Action item: Show every line below where "sklearn" appears.

Stored data entries
★ ★ ★ ★ ★

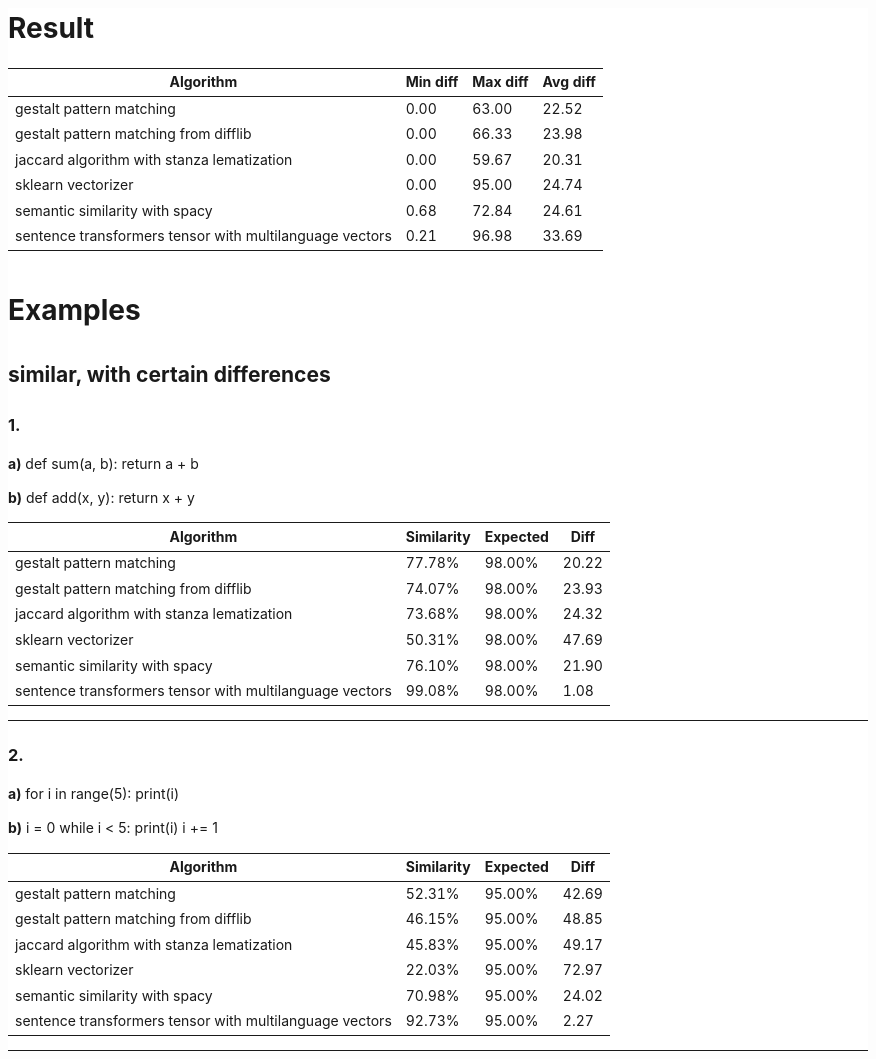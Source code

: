 # Result

| Algorithm | Min diff | Max diff | Avg diff |
|-----------|----------|----------|----------|
| gestalt pattern matching | 0.00 | 63.00 | 22.52 |
| gestalt pattern matching from difflib | 0.00 | 66.33 | 23.98 |
| jaccard algorithm with stanza lematization | 0.00 | 59.67 | 20.31 |
| sklearn vectorizer | 0.00 | 95.00 | 24.74 |
| semantic similarity with spacy | 0.68 | 72.84 | 24.61 |
| sentence transformers tensor with multilanguage vectors | 0.21 | 96.98 | 33.69 |

# Examples
## similar, with certain differences
### 1.
**a)** def sum(a, b): return a + b

**b)** def add(x, y): return x + y

| Algorithm | Similarity | Expected | Diff |
|-----------|------------|----------|------|
| gestalt pattern matching | 77.78% | 98.00% | 20.22 |
| gestalt pattern matching from difflib | 74.07% | 98.00% | 23.93 |
| jaccard algorithm with stanza lematization | 73.68% | 98.00% | 24.32 |
| sklearn vectorizer | 50.31% | 98.00% | 47.69 |
| semantic similarity with spacy | 76.10% | 98.00% | 21.90 |
| sentence transformers tensor with multilanguage vectors | 99.08% | 98.00% | 1.08 |

---

### 2.
**a)** for i in range(5): print(i)

**b)** i = 0
while i < 5:
  print(i)
  i += 1

| Algorithm | Similarity | Expected | Diff |
|-----------|------------|----------|------|
| gestalt pattern matching | 52.31% | 95.00% | 42.69 |
| gestalt pattern matching from difflib | 46.15% | 95.00% | 48.85 |
| jaccard algorithm with stanza lematization | 45.83% | 95.00% | 49.17 |
| sklearn vectorizer | 22.03% | 95.00% | 72.97 |
| semantic similarity with spacy | 70.98% | 95.00% | 24.02 |
| sentence transformers tensor with multilanguage vectors | 92.73% | 95.00% | 2.27 |

---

★ ★ ★ ★ ★

Result below:
| sklearn vectorizer | 0.00 | 95.00 | 24.74 |
| sklearn vectorizer | 50.31% | 98.00% | 47.69 |
| sklearn vectorizer | 22.03% | 95.00% | 72.97 |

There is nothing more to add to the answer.